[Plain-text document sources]
□ □ □ □ □

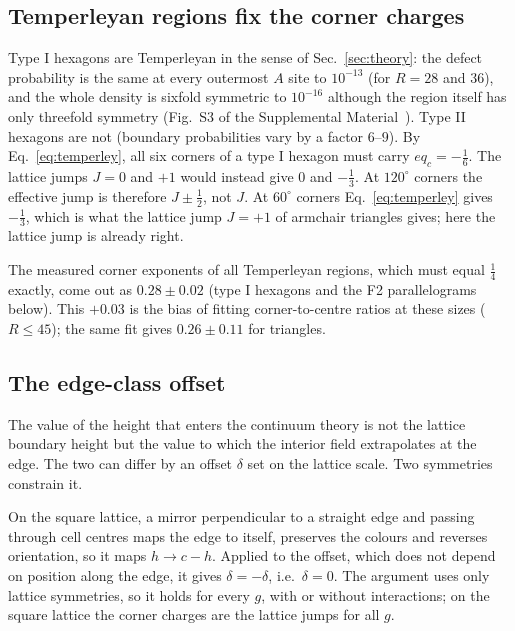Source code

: \documentclass[aps,pre,twocolumn,superscriptaddress,nofootinbib,floatfix]{revtex4-2}
\begin{document}
\subsection{Temperleyan regions fix the corner charges}
Type I hexagons are Temperleyan in the sense of Sec.~\ref{sec:theory}: the defect probability is the same at every outermost $A$ site to $10^{-13}$ (for $R=28$ and $36$), and the whole density is sixfold symmetric to $10^{-16}$ although the region itself has only threefold symmetry (Fig.~S3 of the Supplemental Material~\cite{SM}). Type II hexagons are not (boundary probabilities vary by a factor $6$--$9$). By Eq.~\eqref{eq:temperley}, all six corners of a type I hexagon must carry $eq_c=-\tfrac16$. The lattice jumps $J=0$ and $+1$ would instead give $0$ and $-\tfrac13$. At $120^\circ$ corners the effective jump is therefore $J\pm\tfrac12$, not $J$. At $60^\circ$ corners Eq.~\eqref{eq:temperley} gives $-\tfrac13$, which is what the lattice jump $J=+1$ of armchair triangles gives; here the lattice jump is already right.

The measured corner exponents of all Temperleyan regions, which must equal $\tfrac14$ exactly, come out as $0.28\pm0.02$ (type I hexagons and the F2 parallelograms below). This $+0.03$ is the bias of fitting corner-to-centre ratios at these sizes ($R\le45$); the same fit gives $0.26\pm0.11$ for triangles.

\subsection{The edge-class offset}
\label{sec:shift}
The value of the height that enters the continuum theory is not the lattice boundary height but the value to which the interior field extrapolates at the edge. The two can differ by an offset $\delta$ set on the lattice scale. Two symmetries constrain it.

On the square lattice, a mirror perpendicular to a straight edge and passing through cell centres maps the edge to itself, preserves the colours and reverses orientation, so it maps $h\to c-h$. Applied to the offset, which does not depend on position along the edge, it gives $\delta=-\delta$, i.e.\ $\delta=0$. The argument uses only lattice symmetries, so it holds for every $g$, with or without interactions; on the square lattice the corner charges are the lattice jumps for all $g$.
\end{document}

□ □ □ □ □

Up to and including the line with "Type I hexagons are", copy the data above from its first line. Skip pictures.

Worked solution:
Source code

: \documentclass[aps,pre,twocolumn,superscriptaddress,nofootinbib,floatfix]{revtex4-2}
\begin{document}
\subsection{Temperleyan regions fix the corner charges}
Type I hexagons are Temperleyan in the sense of Sec.~\ref{sec:theory}: the defect probability is the same at every outermost $A$ site to $10^{-13}$ (for $R=28$ and $36$), and the whole density is sixfold symmetric to $10^{-16}$ although the region itself has only threefold symmetry (Fig.~S3 of the Supplemental Material~\cite{SM}). Type II hexagons are not (boundary probabilities vary by a factor $6$--$9$). By Eq.~\eqref{eq:temperley}, all six corners of a type I hexagon must carry $eq_c=-\tfrac16$. The lattice jumps $J=0$ and $+1$ would instead give $0$ and $-\tfrac13$. At $120^\circ$ corners the effective jump is therefore $J\pm\tfrac12$, not $J$. At $60^\circ$ corners Eq.~\eqref{eq:temperley} gives $-\tfrac13$, which is what the lattice jump $J=+1$ of armchair triangles gives; here the lattice jump is already right.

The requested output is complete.